* _Exercise description_:
Gather all lines in the entries that include the word "subparagraph".

* _Available records_:

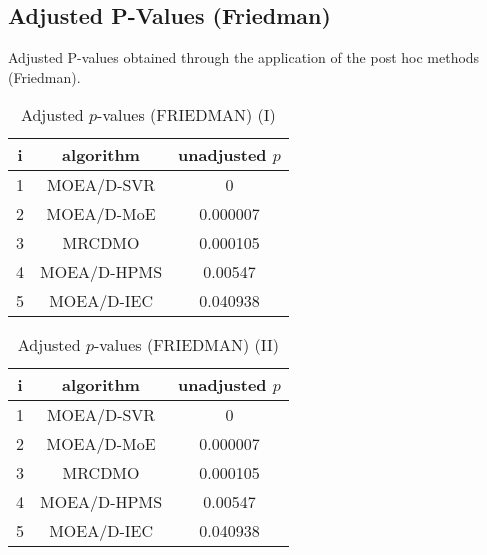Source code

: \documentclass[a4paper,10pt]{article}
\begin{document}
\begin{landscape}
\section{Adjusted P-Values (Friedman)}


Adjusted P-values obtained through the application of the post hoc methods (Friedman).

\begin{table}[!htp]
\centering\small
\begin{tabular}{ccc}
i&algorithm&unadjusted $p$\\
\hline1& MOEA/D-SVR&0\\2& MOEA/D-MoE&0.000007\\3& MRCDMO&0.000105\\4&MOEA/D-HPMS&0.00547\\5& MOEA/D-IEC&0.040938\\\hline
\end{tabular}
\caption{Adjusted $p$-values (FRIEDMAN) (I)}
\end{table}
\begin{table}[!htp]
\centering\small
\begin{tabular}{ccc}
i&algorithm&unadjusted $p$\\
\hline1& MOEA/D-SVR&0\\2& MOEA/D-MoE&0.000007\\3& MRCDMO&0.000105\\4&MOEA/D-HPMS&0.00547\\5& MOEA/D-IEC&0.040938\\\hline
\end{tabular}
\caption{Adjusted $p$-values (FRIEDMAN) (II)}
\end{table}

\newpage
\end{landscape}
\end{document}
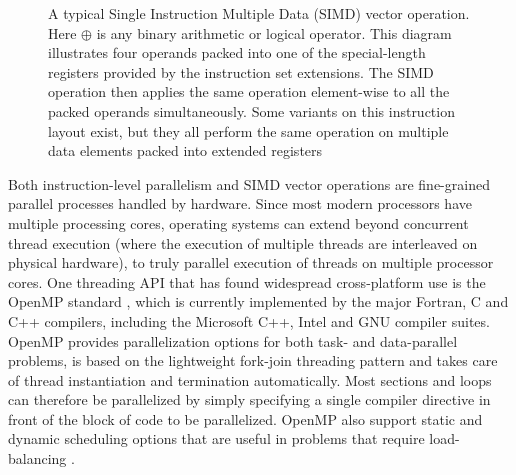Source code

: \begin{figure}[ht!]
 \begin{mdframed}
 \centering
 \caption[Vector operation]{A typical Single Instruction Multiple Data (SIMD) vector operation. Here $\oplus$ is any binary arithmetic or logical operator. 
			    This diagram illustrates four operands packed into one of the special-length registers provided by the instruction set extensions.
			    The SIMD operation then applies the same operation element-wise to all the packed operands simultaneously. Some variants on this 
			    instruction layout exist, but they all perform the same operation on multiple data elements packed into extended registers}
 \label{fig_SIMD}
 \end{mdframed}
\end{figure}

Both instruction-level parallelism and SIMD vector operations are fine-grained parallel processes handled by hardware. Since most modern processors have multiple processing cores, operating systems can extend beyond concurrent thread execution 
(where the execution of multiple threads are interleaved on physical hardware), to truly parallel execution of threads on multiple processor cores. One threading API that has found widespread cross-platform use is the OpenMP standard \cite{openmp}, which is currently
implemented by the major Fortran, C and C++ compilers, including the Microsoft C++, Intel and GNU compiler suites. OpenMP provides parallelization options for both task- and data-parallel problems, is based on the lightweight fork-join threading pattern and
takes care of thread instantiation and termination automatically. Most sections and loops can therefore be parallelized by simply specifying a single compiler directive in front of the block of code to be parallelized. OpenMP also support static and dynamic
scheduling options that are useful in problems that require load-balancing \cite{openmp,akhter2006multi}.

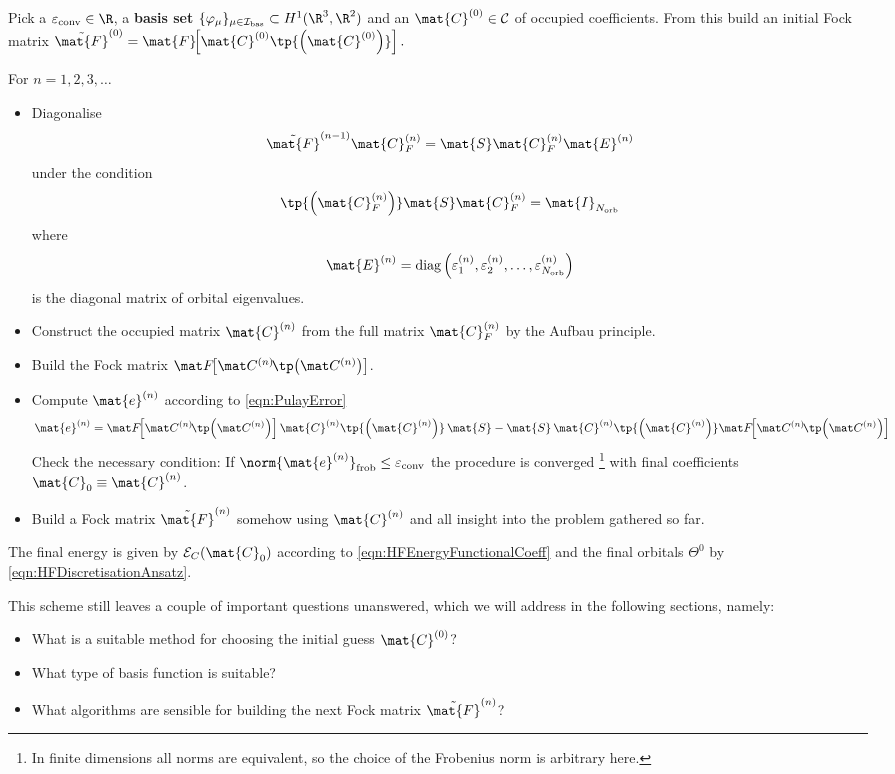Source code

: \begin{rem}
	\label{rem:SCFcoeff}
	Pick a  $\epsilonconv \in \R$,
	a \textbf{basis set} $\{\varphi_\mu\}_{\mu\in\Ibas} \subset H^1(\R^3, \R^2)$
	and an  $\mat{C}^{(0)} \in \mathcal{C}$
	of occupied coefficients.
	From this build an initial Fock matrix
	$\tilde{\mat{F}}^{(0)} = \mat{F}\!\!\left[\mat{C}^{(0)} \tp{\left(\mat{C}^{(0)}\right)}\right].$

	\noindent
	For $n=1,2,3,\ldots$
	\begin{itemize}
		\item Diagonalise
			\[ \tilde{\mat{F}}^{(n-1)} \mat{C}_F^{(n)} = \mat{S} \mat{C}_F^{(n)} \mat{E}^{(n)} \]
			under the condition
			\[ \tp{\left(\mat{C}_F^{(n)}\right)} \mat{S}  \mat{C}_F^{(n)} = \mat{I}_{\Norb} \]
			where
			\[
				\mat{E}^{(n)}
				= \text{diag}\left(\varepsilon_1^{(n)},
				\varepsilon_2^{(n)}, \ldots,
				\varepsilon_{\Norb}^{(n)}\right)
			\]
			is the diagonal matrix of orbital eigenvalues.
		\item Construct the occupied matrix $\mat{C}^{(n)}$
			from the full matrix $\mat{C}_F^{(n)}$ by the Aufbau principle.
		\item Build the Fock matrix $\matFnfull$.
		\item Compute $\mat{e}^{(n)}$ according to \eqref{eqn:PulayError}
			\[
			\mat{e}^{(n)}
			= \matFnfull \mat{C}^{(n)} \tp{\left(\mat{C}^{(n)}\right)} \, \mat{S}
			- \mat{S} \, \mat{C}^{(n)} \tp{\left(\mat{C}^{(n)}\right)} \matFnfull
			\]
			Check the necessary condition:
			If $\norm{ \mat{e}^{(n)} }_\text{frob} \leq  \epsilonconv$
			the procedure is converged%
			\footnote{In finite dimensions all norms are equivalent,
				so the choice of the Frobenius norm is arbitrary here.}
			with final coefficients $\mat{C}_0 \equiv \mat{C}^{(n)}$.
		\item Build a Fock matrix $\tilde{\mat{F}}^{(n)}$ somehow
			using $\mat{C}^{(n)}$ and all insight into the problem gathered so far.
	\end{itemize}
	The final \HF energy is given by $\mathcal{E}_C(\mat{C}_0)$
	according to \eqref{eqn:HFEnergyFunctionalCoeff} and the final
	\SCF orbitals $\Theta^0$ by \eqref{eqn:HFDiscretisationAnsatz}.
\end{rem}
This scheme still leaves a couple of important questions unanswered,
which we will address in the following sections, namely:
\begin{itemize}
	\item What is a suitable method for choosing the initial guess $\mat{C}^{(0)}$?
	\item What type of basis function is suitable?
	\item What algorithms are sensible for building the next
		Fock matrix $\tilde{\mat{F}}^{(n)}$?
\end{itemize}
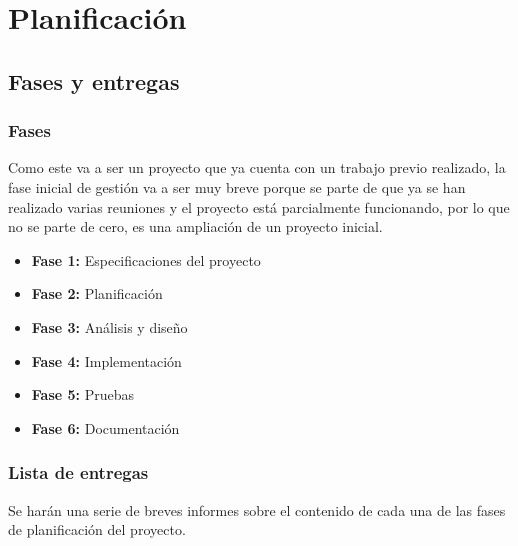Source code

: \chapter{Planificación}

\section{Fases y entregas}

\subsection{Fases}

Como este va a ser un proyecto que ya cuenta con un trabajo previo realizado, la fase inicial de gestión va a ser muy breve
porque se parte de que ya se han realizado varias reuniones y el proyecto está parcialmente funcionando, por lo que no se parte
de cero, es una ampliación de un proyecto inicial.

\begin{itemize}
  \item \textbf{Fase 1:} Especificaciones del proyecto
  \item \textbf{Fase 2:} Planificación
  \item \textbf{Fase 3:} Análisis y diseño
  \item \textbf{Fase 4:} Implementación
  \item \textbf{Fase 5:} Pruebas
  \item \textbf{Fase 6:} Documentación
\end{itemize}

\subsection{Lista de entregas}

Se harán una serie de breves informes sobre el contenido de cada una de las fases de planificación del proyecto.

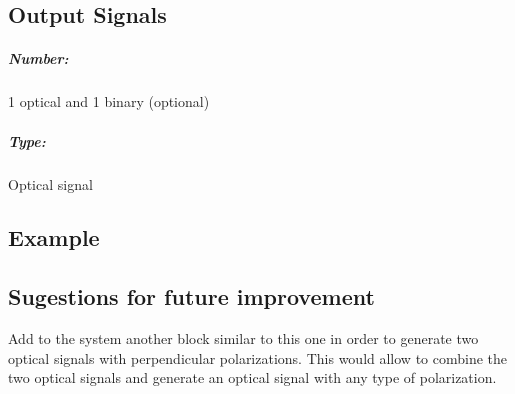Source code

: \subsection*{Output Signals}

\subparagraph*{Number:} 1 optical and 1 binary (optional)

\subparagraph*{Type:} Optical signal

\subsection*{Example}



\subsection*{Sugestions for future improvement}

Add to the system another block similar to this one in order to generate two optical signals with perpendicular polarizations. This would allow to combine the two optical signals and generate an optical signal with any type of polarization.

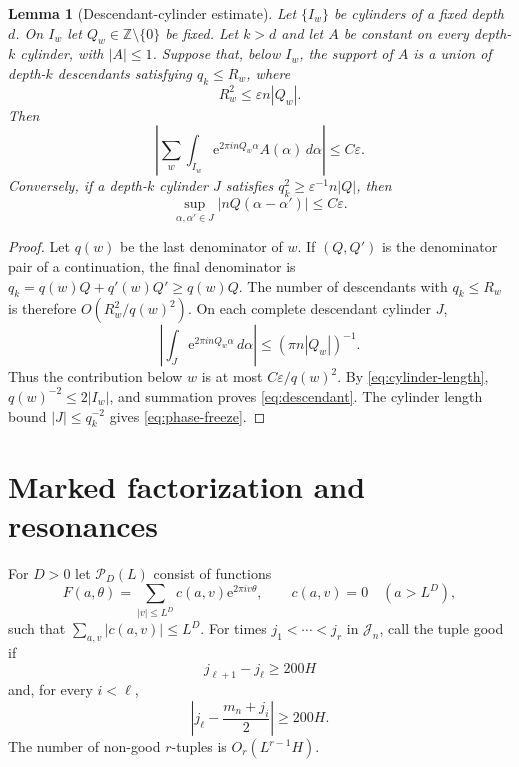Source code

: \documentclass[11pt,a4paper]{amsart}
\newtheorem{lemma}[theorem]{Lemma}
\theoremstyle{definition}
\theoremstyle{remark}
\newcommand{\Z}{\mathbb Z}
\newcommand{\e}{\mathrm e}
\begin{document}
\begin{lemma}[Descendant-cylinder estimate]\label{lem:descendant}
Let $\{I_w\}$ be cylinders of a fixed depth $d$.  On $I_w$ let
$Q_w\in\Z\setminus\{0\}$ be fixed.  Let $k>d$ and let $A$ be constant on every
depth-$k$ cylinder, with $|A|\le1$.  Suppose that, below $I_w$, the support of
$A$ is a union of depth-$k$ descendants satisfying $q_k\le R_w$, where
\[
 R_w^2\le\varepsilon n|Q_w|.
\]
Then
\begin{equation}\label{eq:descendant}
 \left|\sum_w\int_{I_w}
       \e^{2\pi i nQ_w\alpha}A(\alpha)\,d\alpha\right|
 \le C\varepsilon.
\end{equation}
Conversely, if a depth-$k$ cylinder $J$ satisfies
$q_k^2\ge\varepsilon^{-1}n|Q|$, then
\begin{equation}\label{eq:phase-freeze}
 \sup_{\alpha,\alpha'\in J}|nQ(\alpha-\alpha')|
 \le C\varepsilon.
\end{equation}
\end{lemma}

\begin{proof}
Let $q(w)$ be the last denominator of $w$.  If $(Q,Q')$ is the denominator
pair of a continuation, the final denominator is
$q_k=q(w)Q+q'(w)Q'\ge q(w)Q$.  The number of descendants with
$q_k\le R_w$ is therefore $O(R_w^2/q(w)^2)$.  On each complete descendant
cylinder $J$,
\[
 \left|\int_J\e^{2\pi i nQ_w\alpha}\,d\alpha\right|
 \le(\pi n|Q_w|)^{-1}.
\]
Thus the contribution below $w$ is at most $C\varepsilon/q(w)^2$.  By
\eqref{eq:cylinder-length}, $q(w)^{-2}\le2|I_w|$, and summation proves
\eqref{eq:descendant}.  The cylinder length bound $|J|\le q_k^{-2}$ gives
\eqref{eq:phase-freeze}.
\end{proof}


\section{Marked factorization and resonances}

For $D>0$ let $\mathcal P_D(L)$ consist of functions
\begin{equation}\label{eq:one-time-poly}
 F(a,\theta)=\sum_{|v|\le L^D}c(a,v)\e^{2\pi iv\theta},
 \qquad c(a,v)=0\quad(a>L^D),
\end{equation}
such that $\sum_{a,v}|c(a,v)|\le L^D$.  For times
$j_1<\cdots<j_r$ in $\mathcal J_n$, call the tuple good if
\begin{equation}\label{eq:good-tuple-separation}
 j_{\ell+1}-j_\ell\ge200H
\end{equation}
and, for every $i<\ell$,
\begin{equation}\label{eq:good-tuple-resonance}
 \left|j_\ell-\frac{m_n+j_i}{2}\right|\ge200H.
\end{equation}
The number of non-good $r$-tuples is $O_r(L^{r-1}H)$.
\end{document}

* _Exercise response_:
\subparagraph*{Number:} 1 optical and 1 binary (optional)
\subparagraph*{Type:} Optical signal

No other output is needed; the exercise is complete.